マティオスの言葉が、運悪く茶を飲んでいたラクトスの耳に入ったらしい。どうにか本を守り抜いたラクトスは、代わりに自分の袖をびちゃびちゃに濡らしていた。
「痛って! おい、鼻に入った!」
「そんなのぼくのせいじゃないよ。ラクトスのタイミングが良すぎただけさ」
「一年中常春じゃなかったのか、お前の頭は!」
「それはひどい言いようだなあ」
目をぎらつかせて怒鳴るラクトスと、それをのらりくらりとかわすマティオス。
こんな光景にはフリッツもいい加減慣れっこになっていた。そして病気じゃなくて良かったという思いと、心配して損したという気持ちが混ざる。

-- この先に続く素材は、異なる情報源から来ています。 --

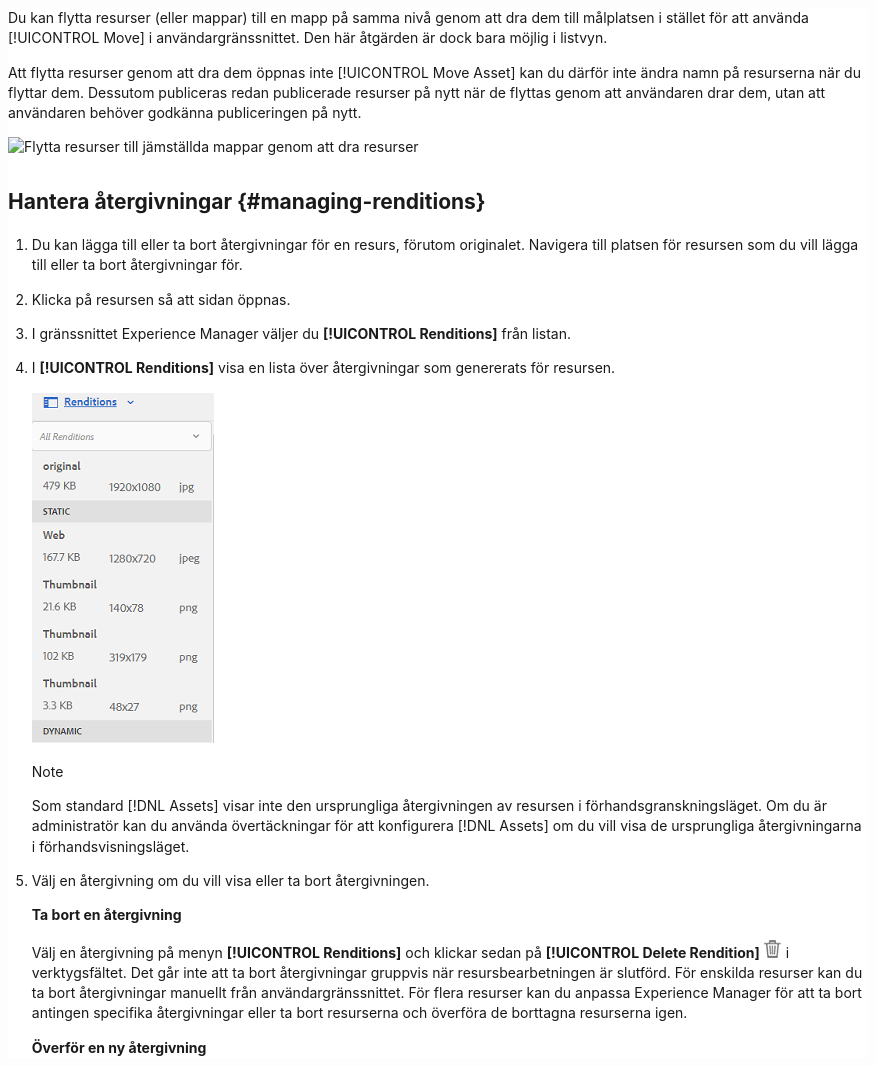 Du kan flytta resurser (eller mappar) till en mapp på samma nivå genom att dra dem till målplatsen i stället för att använda [!UICONTROL Move] i användargränssnittet. Den här åtgärden är dock bara möjlig i listvyn.

Att flytta resurser genom att dra dem öppnas inte [!UICONTROL Move Asset] kan du därför inte ändra namn på resurserna när du flyttar dem. Dessutom publiceras redan publicerade resurser på nytt när de flyttas genom att användaren drar dem, utan att användaren behöver godkänna publiceringen på nytt.

![Flytta resurser till jämställda mappar genom att dra resurser](assets/move-by-drag.gif)

## Hantera återgivningar {#managing-renditions}

1. Du kan lägga till eller ta bort återgivningar för en resurs, förutom originalet. Navigera till platsen för resursen som du vill lägga till eller ta bort återgivningar för.

1. Klicka på resursen så att sidan öppnas.
1. I gränssnittet Experience Manager väljer du **[!UICONTROL Renditions]** från listan.
1. I **[!UICONTROL Renditions]** visa en lista över återgivningar som genererats för resursen.

   ![Panelen Återgivningar på sidan Resursdetaljer](assets/renditions_panel.png)

   >[!NOTE]
   >
   >Som standard [!DNL Assets] visar inte den ursprungliga återgivningen av resursen i förhandsgranskningsläget. Om du är administratör kan du använda övertäckningar för att konfigurera [!DNL Assets] om du vill visa de ursprungliga återgivningarna i förhandsvisningsläget.

1. Välj en återgivning om du vill visa eller ta bort återgivningen.

   **Ta bort en återgivning**

   Välj en återgivning på menyn **[!UICONTROL Renditions]** och klickar sedan på **[!UICONTROL Delete Rendition]** ![Alternativ för att ta bort en återgivning](assets/do-not-localize/deleteoutline.png) i verktygsfältet. Det går inte att ta bort återgivningar gruppvis när resursbearbetningen är slutförd. För enskilda resurser kan du ta bort återgivningar manuellt från användargränssnittet. För flera resurser kan du anpassa Experience Manager för att ta bort antingen specifika återgivningar eller ta bort resurserna och överföra de borttagna resurserna igen.

   **Överför en ny återgivning**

しかしマティオスが女性を思ってため息をついたことなど、これまでに一度も無かった。いったいどんな女性なのだろうかと、フリッツは自然に興味が湧いた。
「ねえ、どんなひとなの?」
「それはもちろん、とても魅力的な女性だよ。今朝出会ったばかりだけど。目の前でレモンを踏み潰されたのさ。それも思いっきりね、グシャっと。今思い返してもいっそ胸がすくような踏みっぷりだったよ。まるで親の仇みたいにさ」
一瞬の沈黙の後、フリッツは何とか「へえ、そうなんだあ」と言うことに成功した。
一体この劇的な出会いに、どう言葉を返せというのだろう。そしてそれは、本当に恋なのだろうか。
その時、ノックが響いた。
返事をすると、やってきたのはルーウィンとティアラだった。
「なんだい二人とも。おれが恋しくて会いに来たの?」
「違いますわ。宿屋のご主人からこれを預かって」
「あんたに渡すようにってさ。はい、これ」
二人はマティオスの言葉を、顔色一つ変えず鮮やかにかわした。良くも悪くも、鍛えられているのは確かなようだ。一方、マティオスも残念がることは無く、その反応に普通に接している。
「手紙? おれにかい?」
「立派な封蝋ですね。どなたからですの?」
差出人を確認し、マティオスは表情を強張らせる。
しかし、それは本当に一瞬のことだった。マティオスは上着を羽織り、手紙を手にしたままドアへと向かう。
「ちょっと出掛けて来るよ。多分、夜には戻る」
「うん、いってらっしゃい」
フリッツが言って、マティオスは振り返る。
「夕飯の時間厳守よ。遅れたら先食べるから」
「なんならもう戻って来なくてもいいぞ」
「もう、ラクトスさん! マティオスさん、どうぞお気をつけて」
いつもと変わらぬ、屈託のない、なんということもないやりとり。
平和なその光景を見て、マティオスは思わず笑みをこぼした。
道すがら、今朝のにぎやかな朝食風景を思い出す。
ここ数日間の滞在中、夜は宿屋に居なくとも、マティオスは必ず朝食の時間までには戻って来ていた。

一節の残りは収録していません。